Health

In a first, scientists turn cancer cells into fat in mice

Study, which ‘stopped’ cancer metastasis in mice, holds big implications for future research and treatments

 
Published: Friday 18 January 2019

Researchers at the University of Basel in Switzerland have successfully stopped cancer from spreading in mice, turning the cancer cell into fat.

When cancer cells break away from the main tumour to enter the bloodstream and form new tumours in other parts of the body, the process is called metastasis. During this, the cells temporarily enter an "immature" state, similar to stem cells. This change is known as an epithelial-mesenchymal transition (EMT), when the cells are in a highly plastic or adaptable state.

EMT is essential for embryonic development, during which stem cells differentiate into various types of cells throughout the body, and for tissue regeneration during healing of a wound.

Taking advantage of the "plasticity" of some cancer cells during metastasis, the researchers were able to drive breast cancer cells in mice into becoming fat cells. The researchers transplanted human breast cancer cells into female mice. When these mice received doses of two FDA-approved drugs, their invasive cancer cells changed into fat cells.

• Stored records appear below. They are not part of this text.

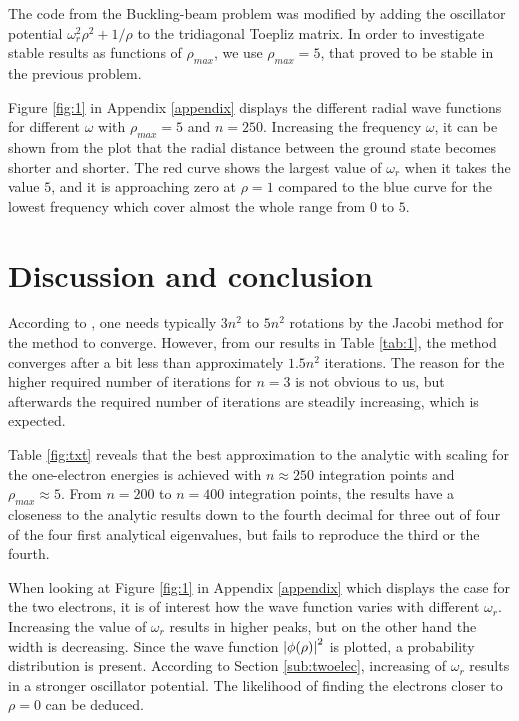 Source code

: \documentclass{article}
\begin{document}
The code from the Buckling-beam problem was modified by adding the oscillator potential $\omega_r^2\rho^2 + 1/\rho$ to the tridiagonal Toepliz matrix. In order to investigate stable results as functions of $\rho_{max}$, we use $\rho_{max} = 5$, that proved to be stable in the previous problem. 

\medskip

Figure \ref{fig:1} in Appendix \ref{appendix} displays the different radial wave functions for different $\omega$ with $\rho_{max} = 5$ and $n = 250$. Increasing the frequency $\omega$, it can be shown from the plot that the radial distance between the ground state becomes shorter and shorter. The red curve shows the largest value of $\omega_r$ when it takes the value $5$, and it is approaching zero at $\rho = 1$ compared to the blue curve for the lowest frequency which cover almost the whole range from $0$ to $5$.

\section{Discussion and conclusion}\label{sec:conc}

According to \cite{CompPhys}, one needs typically $3n^2$ to $5n^2$ rotations by the Jacobi method for the method to converge. However, from our results in Table \ref{tab:1}, the method converges after a bit less than approximately $1.5n^2$ iterations. The reason for the higher required number of iterations for $n = 3$ is not obvious to us, but afterwards the required number of iterations are steadily increasing, which is expected. 

\medskip

Table \ref{fig:txt} reveals that the best approximation to the analytic with scaling for the one-electron energies is achieved with $n \approx 250$ integration points and $\rho_{max} \approx 5$. From $n = 200$ to $n = 400$ integration points, the results have a closeness to the analytic results down to the fourth decimal for three out of four of the four first analytical eigenvalues, but fails to reproduce the third or the fourth.  

\medskip

When looking at Figure \ref{fig:1} in Appendix \ref{appendix} which displays the case for the two electrons, it is of interest how the wave function varies with different $\omega_r$. Increasing the value of $\omega_r$ results in higher peaks, but on the other hand the width is decreasing. Since the wave function $\abs{\phi(\rho)}^2$ is plotted, a probability distribution is present. According to Section \ref{sub:twoelec}, increasing of $\omega_r$ results in a stronger oscillator potential. The likelihood of finding the electrons closer to $\rho = 0$ can be deduced. 
\end{document}

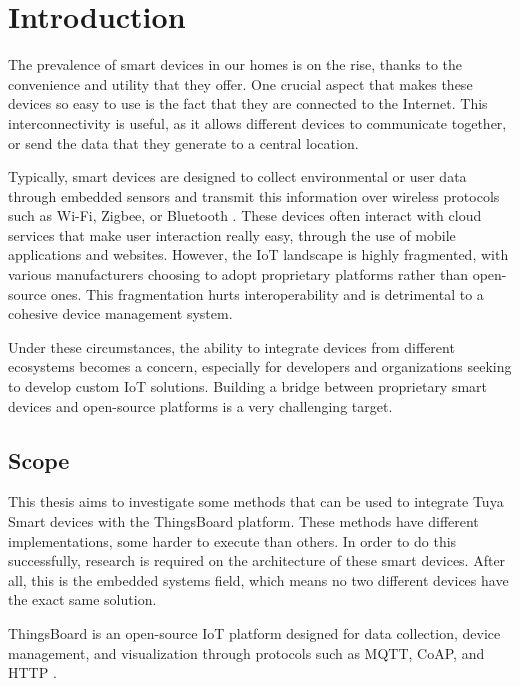 
\chapter{Introduction}

The prevalence of smart devices in our homes is on the rise, thanks to the convenience and utility that they offer. One crucial aspect that makes these devices so easy to use is the fact that they are connected to the Internet. This interconnectivity is useful, as it allows different devices to communicate together, or send the data that they generate to a central location.

Typically, smart devices are designed to collect environmental or user data through embedded sensors and transmit this information over wireless protocols such as Wi-Fi, Zigbee, or Bluetooth \cite{faludiHowIoTDevices}. These devices often interact with cloud services that make user interaction really easy, through the use of mobile applications and websites. However, the IoT landscape is highly fragmented, with various manufacturers choosing to adopt proprietary platforms rather than open-source ones. This fragmentation hurts interoperability and is detrimental to a cohesive device management system.

Under these circumstances, the ability to integrate devices from different ecosystems becomes a concern, especially for developers and organizations seeking to develop custom IoT solutions. Building a bridge between proprietary smart devices and open-source platforms is a very challenging target.

\section{Scope}

This thesis aims to investigate some methods that can be used to integrate Tuya Smart devices with the ThingsBoard platform. These methods have different implementations, some harder to execute than others. In order to do this successfully, research is required on the architecture of these smart devices. After all, this is the embedded systems field, which means no two different devices have the exact same solution.

ThingsBoard is an open-source IoT platform designed for data collection, device management, and visualization through protocols such as MQTT, CoAP, and HTTP \cite{thethingsboardauthorsWhatThingsBoard}.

The drugs also suppressed the growth of primary tumours in the mice and prevented the tumours from metastasising throughout the body. The researchers hope that the results can help deplete a tumour's ability to resist chemotherapy.

“The breast cancer cells that underwent an EMT not only differentiated into fat cells, but also completely stopped proliferating,” says first author Gerhard Christofori, professor of biochemistry at the University of Basel.

"As far as we can tell from long-term culture experiments, the cancer cells-turned-fat cells remain fat cells and do not revert back to breast cancer cells," he adds in a press note.

The study was published in the journal Cancer Cell.